Tomorrow morning is the deadline established by the House of Representatives for the White House to respond to subpoenas for testimony and documents in the US attorney’s scandal (which, remember, is the means by which we learned about and began investigating attempts to strong-arm Ashcroft on warrantless wiretapping). At 10 a.m. Eastern time, unless something changes, Sen. Leahy and Rep. Conyers have promised to start discussion in both houses of Congress as to whether the White House is in contempt of Congress.
Leahy has said that he intends to drive forward, and first determine whether there is a plausible case for asserting executive privilege. This seems unlikely given past precedent, but it’s a necessary step before attempting to push a vote on contempt of Congress.
What happens should there be a contempt vote and it passes? Marty Lederman has an excellent summary on Balkinization, the upshot being that there are three methods even before we to seriously discussing impeachment proceedings against anyone. These are: (1) The House and Senate can direct the US attorney for the District of Columbia to bring the matter before a grand jury, to enforce the subpoena and contempt citations, (2) Congress itself can prosecute the contempt citation, via the sergeant-at-arms arresting the official named in the contempt citation, and (3) Congress can file a civil action in federal court seeking declaratory relief — in other words, seeking a Federal judge to issue an order to the official(s) named in the contempt citation to comply with the subpoena.

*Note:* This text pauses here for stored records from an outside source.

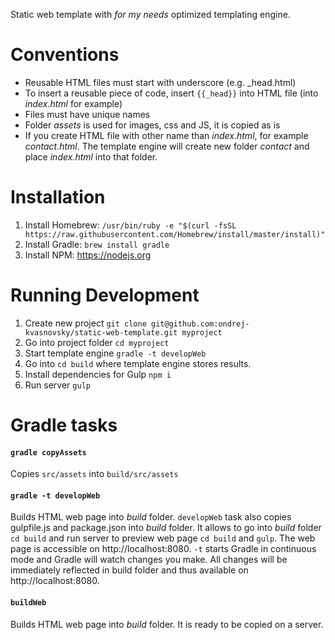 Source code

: Static web template with _for my needs_ optimized templating engine. 

Conventions
===========

- Reusable HTML files must start with underscore (e.g. _head.html)
- To insert a reusable piece of code, insert `{{_head}}` into HTML file (into _index.html_ for example)
- Files must have unique names
- Folder _assets_ is used for images, css and JS, it is copied as is
- If you create HTML file with other name than _index.html_, for example _contact.html_. The template engine will create 
new folder _contact_ and place _index.html_ into that folder.


Installation
============

1. Install Homebrew: `/usr/bin/ruby -e "$(curl -fsSL https://raw.githubusercontent.com/Homebrew/install/master/install)"`
2. Install Gradle: `brew install gradle`
3. Install NPM: https://nodejs.org

Running Development
===================

1. Create new project `git clone git@github.com:ondrej-kvasnovsky/static-web-template.git myproject`
2. Go into project folder `cd myproject`
3. Start template engine `gradle -t developWeb` 
4. Go into `cd build` where template engine stores results.
5. Install dependencies for Gulp `npm i`
6. Run server `gulp`

Gradle tasks
============

#### `gradle copyAssets` 

Copies `src/assets` into `build/src/assets`

#### `gradle -t developWeb`

Builds HTML web page into _build_ folder. `developWeb` task also copies gulpfile.js and package.json into _build_ folder. 
It allows to go into _build_ folder `cd build` and run server to preview web page `cd build` and `gulp`. The web page is accessible on http://localhost:8080.
`-t` starts Gradle in continuous mode and Gradle will watch changes you make. All changes will be immediately reflected
 in build folder and thus available on http://localhost:8080.

#### `buildWeb`

Builds HTML web page into _build_ folder. It is ready to be copied on a server.

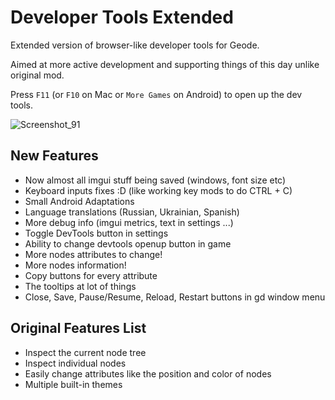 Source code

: # Developer Tools Extended

Extended version of browser-like developer tools for Geode. 

Aimed at more active development and supporting things of this day unlike original mod.

Press `F11` (or `F10` on Mac or `More Games` on Android) to open up the dev tools.

![Screenshot_91](https://github.com/user-attachments/assets/f168abf5-5ed1-4c22-9019-9778d82ab9dc)


## New Features

* Now almost all imgui stuff being saved (windows, font size etc)
* Keyboard inputs fixes :D (like working key mods to do CTRL + C)
* Small Android Adaptations
* Language translations (Russian, Ukrainian, Spanish)
* More debug info (imgui metrics, text in settings ...)
* Toggle DevTools button in settings
* Ability to change devtools openup button in game
* More nodes attributes to change!
* More nodes information!
* Copy buttons for every attribute
* The tooltips at lot of things
* Close, Save, Pause/Resume, Reload, Restart buttons in gd window menu

## Original Features List

* Inspect the current node tree
* Inspect individual nodes
* Easily change attributes like the position and color of nodes
* Multiple built-in themes
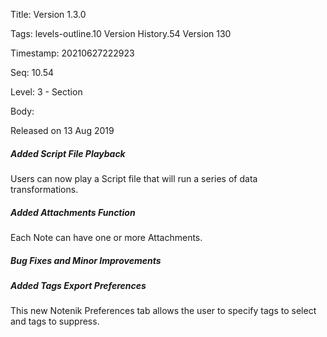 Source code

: Title:  Version 1.3.0

Tags:   levels-outline.10 Version History.54 Version 130

Timestamp: 20210627222923

Seq:    10.54

Level:  3 - Section

Body: 

Released on 13 Aug 2019
 
##### Added Script File Playback

Users can now play a Script file that will run a series of data transformations. 

 
##### Added Attachments Function

Each Note can have one or more Attachments. 

 
##### Bug Fixes and Minor Improvements


 
##### Added Tags Export Preferences

This new Notenik Preferences tab allows the user to specify tags to select and tags to suppress.
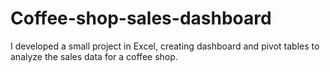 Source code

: # Coffee-shop-sales-dashboard
I developed a small project in Excel, creating dashboard and pivot tables to analyze the sales data for a coffee shop.
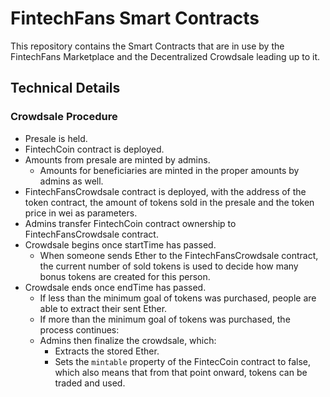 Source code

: # FintechFans Smart Contracts

This repository contains the Smart Contracts that are in use by the FintechFans Marketplace and the Decentralized Crowdsale leading up to it.



## Technical Details



### Crowdsale Procedure

- Presale is held.
- FintechCoin contract is deployed.
- Amounts from presale are minted by admins.
  - Amounts for beneficiaries are minted in the proper amounts by admins as well.
- FintechFansCrowdsale contract is deployed, with the address of the token contract, the amount of tokens sold in the presale and the token price in wei as parameters.
- Admins transfer FintechCoin contract ownership to FintechFansCrowdsale contract.
- Crowdsale begins once startTime has passed.
  - When someone sends Ether to the FintechFansCrowdsale contract, the current number of sold tokens is used to decide how many bonus tokens are created for this person.
- Crowdsale ends once endTime has passed.
  - If less than the minimum goal of tokens was purchased, people are able to extract their sent Ether.
  - If more than the minimum goal of tokens was purchased, the process continues:
  - Admins then finalize the crowdsale, which: 
    - Extracts the stored Ether.
    - Sets the `mintable` property of the FintecCoin contract to false, which also means that from that point onward, tokens can be traded and used.
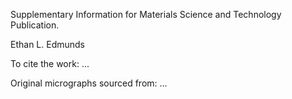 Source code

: Supplementary Information for Materials Science and Technology Publication.

Ethan L. Edmunds

To cite the work: ...

Original micrographs sourced from: ...
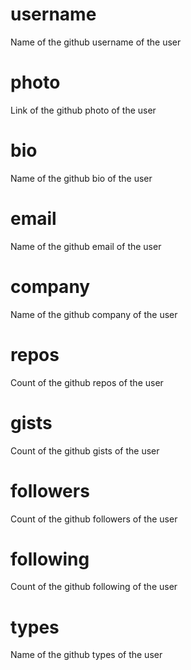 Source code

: # username 

Name of the github username of the user 

# photo

Link of the github photo of the user 

# bio 

Name of the github bio of the user 

# email 

Name of the github email of the user 

# company 

Name of the github company of the user 

# repos 

Count of the github repos of the user 

# gists 

Count of the github gists of the user 

# followers 

Count of the github followers of the user 

# following 

Count of the github following of the user 

# types 

Name of the github types of the user 
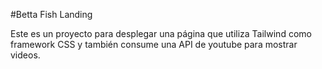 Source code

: #Betta Fish Landing

Este es un proyecto para desplegar una página que utiliza Tailwind como framework CSS y también consume una API de youtube para mostrar videos.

Opinion varies concerning the likelihood and effectiveness of each measure, but it seems certain that at least two of these will be attempted by Congress should the White House not comply, as we all expect. Based on my readings on the issue, I expect the House and/or Senate to try method #1 first: directing the US attorney to initiate a grand jury proceeding. Like most observers, I also expect the attorney general’s office to direct the US attorney in question to ignore the order. There is some precedent for such an order, and given the Administration’s past behavior, I’d expect them to use every precedent available to them, regardless of how stretched the interpretations might get.
But that’s fine, because should the Administration direct the US attorney not to proceed on the basis of Congress’s request, that directive itself simply becomes part of the investigation and future legal proceedings. The Administration would simply be fueling a fire that now threatens to burn out of their control.

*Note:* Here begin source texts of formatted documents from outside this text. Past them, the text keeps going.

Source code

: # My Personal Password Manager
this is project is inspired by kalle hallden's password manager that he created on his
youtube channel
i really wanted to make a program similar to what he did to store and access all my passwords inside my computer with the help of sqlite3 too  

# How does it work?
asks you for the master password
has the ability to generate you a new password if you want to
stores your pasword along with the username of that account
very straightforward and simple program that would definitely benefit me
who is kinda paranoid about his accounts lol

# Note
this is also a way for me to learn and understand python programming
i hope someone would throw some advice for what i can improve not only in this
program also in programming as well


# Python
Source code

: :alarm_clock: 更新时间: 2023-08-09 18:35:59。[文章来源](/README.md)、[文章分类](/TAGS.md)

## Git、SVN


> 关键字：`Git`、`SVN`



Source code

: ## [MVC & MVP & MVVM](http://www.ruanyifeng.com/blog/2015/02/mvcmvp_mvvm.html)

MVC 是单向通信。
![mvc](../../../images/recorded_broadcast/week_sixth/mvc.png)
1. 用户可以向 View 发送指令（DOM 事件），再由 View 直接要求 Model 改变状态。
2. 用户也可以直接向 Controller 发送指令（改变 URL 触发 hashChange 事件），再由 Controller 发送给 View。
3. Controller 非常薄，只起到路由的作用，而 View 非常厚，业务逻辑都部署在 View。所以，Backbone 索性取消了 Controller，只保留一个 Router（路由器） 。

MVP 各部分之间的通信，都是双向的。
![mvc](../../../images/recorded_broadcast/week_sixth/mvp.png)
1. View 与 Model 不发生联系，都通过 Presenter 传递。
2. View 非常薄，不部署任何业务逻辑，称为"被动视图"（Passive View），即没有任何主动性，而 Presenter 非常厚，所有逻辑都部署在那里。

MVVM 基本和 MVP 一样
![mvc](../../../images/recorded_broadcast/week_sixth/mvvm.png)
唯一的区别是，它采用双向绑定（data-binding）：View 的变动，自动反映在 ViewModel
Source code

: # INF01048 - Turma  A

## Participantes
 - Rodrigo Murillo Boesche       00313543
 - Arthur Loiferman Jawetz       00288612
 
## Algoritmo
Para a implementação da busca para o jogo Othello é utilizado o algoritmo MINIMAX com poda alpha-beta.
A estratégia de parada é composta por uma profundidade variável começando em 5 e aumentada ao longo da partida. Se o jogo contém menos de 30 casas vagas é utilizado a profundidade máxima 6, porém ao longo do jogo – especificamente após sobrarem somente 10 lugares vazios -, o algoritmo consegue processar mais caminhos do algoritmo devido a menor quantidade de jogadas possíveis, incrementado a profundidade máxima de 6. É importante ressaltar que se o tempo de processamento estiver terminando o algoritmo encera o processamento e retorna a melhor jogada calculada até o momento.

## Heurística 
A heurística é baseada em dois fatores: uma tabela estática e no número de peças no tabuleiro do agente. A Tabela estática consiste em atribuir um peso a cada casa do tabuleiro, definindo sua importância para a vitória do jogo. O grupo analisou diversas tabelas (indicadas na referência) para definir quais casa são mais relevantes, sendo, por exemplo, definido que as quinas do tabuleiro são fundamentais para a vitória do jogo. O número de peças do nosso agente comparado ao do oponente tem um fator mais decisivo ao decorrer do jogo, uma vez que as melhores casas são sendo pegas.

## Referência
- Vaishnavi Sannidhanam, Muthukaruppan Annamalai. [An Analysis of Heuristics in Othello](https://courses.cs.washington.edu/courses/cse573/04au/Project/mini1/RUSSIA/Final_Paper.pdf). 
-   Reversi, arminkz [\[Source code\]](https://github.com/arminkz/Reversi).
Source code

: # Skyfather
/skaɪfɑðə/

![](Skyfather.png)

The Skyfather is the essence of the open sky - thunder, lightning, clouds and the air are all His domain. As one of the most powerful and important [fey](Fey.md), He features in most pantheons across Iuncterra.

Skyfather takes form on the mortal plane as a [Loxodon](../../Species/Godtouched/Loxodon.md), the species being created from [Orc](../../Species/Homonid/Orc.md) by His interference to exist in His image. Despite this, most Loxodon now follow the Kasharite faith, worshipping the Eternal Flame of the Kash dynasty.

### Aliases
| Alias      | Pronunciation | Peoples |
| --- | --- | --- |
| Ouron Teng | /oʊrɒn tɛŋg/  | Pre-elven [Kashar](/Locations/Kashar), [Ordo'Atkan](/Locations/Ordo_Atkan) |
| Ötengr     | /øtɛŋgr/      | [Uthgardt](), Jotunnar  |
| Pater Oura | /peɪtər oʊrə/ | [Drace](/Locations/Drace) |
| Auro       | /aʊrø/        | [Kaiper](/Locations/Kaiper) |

But should that occur, I’d expect Congress to initiate a civil suit in Federal court. The precedents, as discussed by Lederman, are complex, and this will drag on for some time. But as a commenter to Lederman’s post noted, the end of the Bush Administration’s term doesn’t end the controversy or the case. The facts, and Congress’s ability to investigate them and prosecute contempt charges, will survive the 2008 election and a change in the Oval Office. Contempt of Congress is a criminal charge, and carries a penalty of up to a year in prison.
And if all else fails, Congress has option #2: the sergeant-at-arms can arrest the officials in question, up to and including the President himself. The authority of Congress to do this is relatively unquestioned. Lederman quotes Justice Scalia, a fairly consistent defender of separation of powers and, at least in some instances, a critic of Executive overreach:
As Justice Scalia explained in Young v. U.S. ex rel. Vuitton et Fils, S.A., 481 U.S. at 820, this legislative prosecution authority is a constitutional anomaly of sorts — a "limited power of self-defense" for Congress, permissible because "any other course ‘leads to the total annihilation of the power of the House of Representatives to guard itself from contempts, and leaves it exposed to every indignity and interruption that rudeness, caprice, or even conspiracy, may meditate against it’" (quoting Anderson).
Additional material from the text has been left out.